(Dataset excerpts):
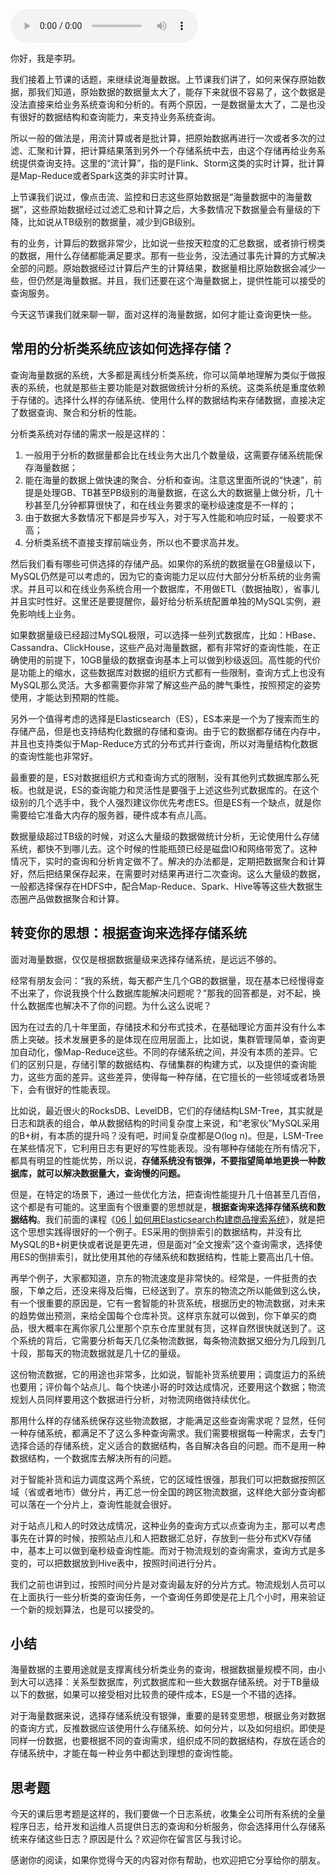 <audio title="22 _ 面对海量数据，如何才能查得更快" src="https://static001.geekbang.org/resource/audio/6d/db/6da98294605e6f78fdfa9e7ced4ec8db.mp3" controls="controls"></audio> 
<p>你好，我是李玥。</p><p>我们接着上节课的话题，来继续说海量数据。上节课我们讲了，如何来保存原始数据，那我们知道，原始数据的数据量太大了，能存下来就很不容易了，这个数据是没法直接来给业务系统查询和分析的。有两个原因，一是数据量太大了，二是也没有很好的数据结构和查询能力，来支持业务系统查询。</p><p>所以一般的做法是，用流计算或者是批计算，把原始数据再进行一次或者多次的过滤、汇聚和计算，把计算结果落到另外一个存储系统中去，由这个存储再给业务系统提供查询支持。这里的“流计算”，指的是Flink、Storm这类的实时计算，批计算是Map-Reduce或者Spark这类的非实时计算。</p><p>上节课我们说过，像点击流、监控和日志这些原始数据是“海量数据中的海量数据”，这些原始数据经过过滤汇总和计算之后，大多数情况下数据量会有量级的下降，比如说从TB级别的数据量，减少到GB级别。</p><p>有的业务，计算后的数据非常少，比如说一些按天粒度的汇总数据，或者排行榜类的数据，用什么存储都能满足要求。那有一些业务，没法通过事先计算的方式解决全部的问题。原始数据经过计算后产生的计算结果，数据量相比原始数据会减少一些，但仍然是海量数据。并且，我们还要在这个海量数据上，提供性能可以接受的查询服务。</p><!-- [[[read_end]]] --><p>今天这节课我们就来聊一聊，面对这样的海量数据，如何才能让查询更快一些。</p><h2>常用的分析类系统应该如何选择存储？</h2><p>查询海量数据的系统，大多都是离线分析类系统，你可以简单地理解为类似于做报表的系统，也就是那些主要功能是对数据做统计分析的系统。这类系统是重度依赖于存储的。选择什么样的存储系统、使用什么样的数据结构来存储数据，直接决定了数据查询、聚合和分析的性能。</p><p>分析类系统对存储的需求一般是这样的：</p><ol>
<li>一般用于分析的数据量都会比在线业务大出几个数量级，这需要存储系统能保存海量数据；</li>
<li>能在海量的数据上做快速的聚合、分析和查询。注意这里面所说的“快速”，前提是处理GB、TB甚至PB级别的海量数据，在这么大的数据量上做分析，几十秒甚至几分钟都算很快了，和在线业务要求的毫秒级速度是不一样的；</li>
<li>由于数据大多数情况下都是异步写入，对于写入性能和响应时延，一般要求不高；</li>
<li>分析类系统不直接支撑前端业务，所以也不要求高并发。</li>
</ol><p>然后我们看有哪些可供选择的存储产品。如果你的系统的数据量在GB量级以下，MySQL仍然是可以考虑的，因为它的查询能力足以应付大部分分析系统的业务需求。并且可以和在线业务系统合用一个数据库，不用做ETL（数据抽取），省事儿并且实时性好。这里还是要提醒你，最好给分析系统配置单独的MySQL实例，避免影响线上业务。</p><p>如果数据量级已经超过MySQL极限，可以选择一些列式数据库，比如：HBase、Cassandra、ClickHouse，这些产品对海量数据，都有非常好的查询性能，在正确使用的前提下，10GB量级的数据查询基本上可以做到秒级返回。高性能的代价是功能上的缩水，这些数据库对数据的组织方式都有一些限制，查询方式上也没有MySQL那么灵活。大多都需要你非常了解这些产品的脾气秉性，按照预定的姿势使用，才能达到预期的性能。</p><p>另外一个值得考虑的选择是Elasticsearch（ES），ES本来是一个为了搜索而生的存储产品，但是也支持结构化数据的存储和查询。由于它的数据都存储在内存中，并且也支持类似于Map-Reduce方式的分布式并行查询，所以对海量结构化数据的查询性能也非常好。</p><p>最重要的是，ES对数据组织方式和查询方式的限制，没有其他列式数据库那么死板。也就是说，ES的查询能力和灵活性是要强于上述这些列式数据库的。在这个级别的几个选手中，我个人强烈建议你优先考虑ES。但是ES有一个缺点，就是你需要给它准备大内存的服务器，硬件成本有点儿高。</p><p>数据量级超过TB级的时候，对这么大量级的数据做统计分析，无论使用什么存储系统，都快不到哪儿去。这个时候的性能瓶颈已经是磁盘IO和网络带宽了。这种情况下，实时的查询和分析肯定做不了。解决的办法都是，定期把数据聚合和计算好，然后把结果保存起来，在需要时对结果再进行二次查询。这么大量级的数据，一般都选择保存在HDFS中，配合Map-Reduce、Spark、Hive等等这些大数据生态圈产品做数据聚合和计算。</p><h2>转变你的思想：根据查询来选择存储系统</h2><p>面对海量数据，仅仅是根据数据量级来选择存储系统，是远远不够的。</p><p>经常有朋友会问：“我的系统，每天都产生几个GB的数据量，现在基本已经慢得查不出来了，你说我换个什么数据库能解决问题呢？”那我的回答都是，对不起，换什么数据库也解决不了你的问题。为什么这么说呢？</p><p>因为在过去的几十年里面，存储技术和分布式技术，在基础理论方面并没有什么本质上突破。技术发展更多的是体现在应用层面上，比如说，集群管理简单，查询更加自动化，像Map-Reduce这些。不同的存储系统之间，并没有本质的差异。它们的区别只是，存储引擎的数据结构、存储集群的构建方式，以及提供的查询能力，这些方面的差异。这些差异，使得每一种存储，在它擅长的一些领域或者场景下，会有很好的性能表现。</p><p>比如说，最近很火的RocksDB、LevelDB，它们的存储结构LSM-Tree，其实就是日志和跳表的组合，单从数据结构的时间复杂度上来说，和“老家伙”MySQL采用的B+树，有本质的提升吗？没有吧，时间复杂度都是O(log n)。但是，LSM-Tree在某些情况下，它利用日志有更好的写性能表现。没有哪种存储能在所有情况下，都具有明显的性能优势，所以说，<strong>存储系统没有银弹，<strong><strong>不要指望简单</strong></strong>地<strong><strong>更换一种数据库</strong></strong>，就可以解决数据量大，查询慢的问题。</strong></p><p>但是，在特定的场景下，通过一些优化方法，把查询性能提升几十倍甚至几百倍，这个都是有可能的。这里面有个很重要的思想就是，<strong>根据查询来选择存储系统和数据结构</strong>。我们前面的课程《<a href="https://time.geekbang.org/column/article/208675">06 | 如何用Elasticsearch构建商品搜索系统</a>》，就是把这个思想实践得很好的一个例子。ES采用的倒排索引的数据结构，并没有比MySQL的B+树更快或者说是更先进，但是面对“全文搜索”这个查询需求，选择使用ES的倒排索引，就比使用其他的存储系统和数据结构，性能上要高出几十倍。</p><p>再举个例子，大家都知道，京东的物流速度是非常快的。经常是，一件挺贵的衣服，下单之后，还没来得及后悔，已经送到了。京东的物流之所以能做到这么快，有一个很重要的原因是，它有一套智能的补货系统，根据历史的物流数据，对未来的趋势做出预测，来给全国每个仓库补货。这样京东就可以做到，你下单买的商品，很大概率在离你家几公里那个京东仓库里就有货，这样自然很快就送到了。这个系统的背后，它需要分析每天几亿条物流数据，每条物流数据又细分为几段到几十段，那每天的物流数据就是几十亿的量级。</p><p>这份物流数据，它的用途也非常多，比如说，智能补货系统要用；调度运力的系统也要用；评价每个站点儿、每个快递小哥的时效达成情况，还要用这个数据；物流规划人员同样要用这个数据进行分析，对物流网络做持续优化。</p><p>那用什么样的存储系统保存这些物流数据，才能满足这些查询需求呢？显然，任何一种存储系统，都满足不了这么多种查询需求。我们需要根据每一种需求，去专门选择合适的存储系统，定义适合的数据结构，各自解决各自的问题。而不是用一种数据结构，一个数据库去解决所有的问题。</p><p>对于智能补货和运力调度这两个系统，它的区域性很强，那我们可以把数据按照区域（省或者地市）做分片，再汇总一份全国的跨区物流数据，这样绝大部分查询都可以落在一个分片上，查询性能就会很好。</p><p>对于站点儿和人的时效达成情况，这种业务的查询方式以点查询为主，那可以考虑事先在计算的时候，按照站点儿和人把数据汇总好，存放到一些分布式KV存储中，基本上可以做到毫秒级查询性能。而对于物流规划的查询需求，查询方式是多变的，可以把数据放到Hive表中，按照时间进行分片。</p><p>我们之前也讲到过，按照时间分片是对查询最友好的分片方式。物流规划人员可以在上面执行一些分析类的查询任务，一个查询任务即使是花上几个小时，用来验证一个新的规划算法，也是可以接受的。</p><h2>小结</h2><p>海量数据的主要用途就是支撑离线分析类业务的查询，根据数据量规模不同，由小到大可以选择：关系型数据库，列式数据库和一些大数据存储系统。对于TB量级以下的数据，如果可以接受相对比较贵的硬件成本，ES是一个不错的选择。</p><p>对于海量数据来说，选择存储系统没有银弹，重要的是转变思想，根据业务对数据的查询方式，反推数据应该使用什么存储系统、如何分片，以及如何组织。即使是同样一份数据，也要根据不同的查询需求，组织成不同的数据结构，存放在适合的存储系统中，才能在每一种业务中都达到理想的查询性能。</p><h2>思考题</h2><p>今天的课后思考题是这样的，我们要做一个日志系统，收集全公司所有系统的全量程序日志，给开发和运维人员提供日志的查询和分析服务，你会选择用什么存储系统来存储这些日志？原因是什么？欢迎你在留言区与我讨论。</p><p>感谢你的阅读，如果你觉得今天的内容对你有帮助，也欢迎把它分享给你的朋友。</p>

(Activity): Find the line with "<li>一般用于分析的数据量" in the entries above. Retype it and each line after it, exactly, through the line with "<li>分析类系统不直接支撑前端业务，所以也不要求高并发。</li>", and stop there.

(Response to this task):
<li>一般用于分析的数据量都会比在线业务大出几个数量级，这需要存储系统能保存海量数据；</li>
<li>能在海量的数据上做快速的聚合、分析和查询。注意这里面所说的“快速”，前提是处理GB、TB甚至PB级别的海量数据，在这么大的数据量上做分析，几十秒甚至几分钟都算很快了，和在线业务要求的毫秒级速度是不一样的；</li>
<li>由于数据大多数情况下都是异步写入，对于写入性能和响应时延，一般要求不高；</li>
<li>分析类系统不直接支撑前端业务，所以也不要求高并发。</li>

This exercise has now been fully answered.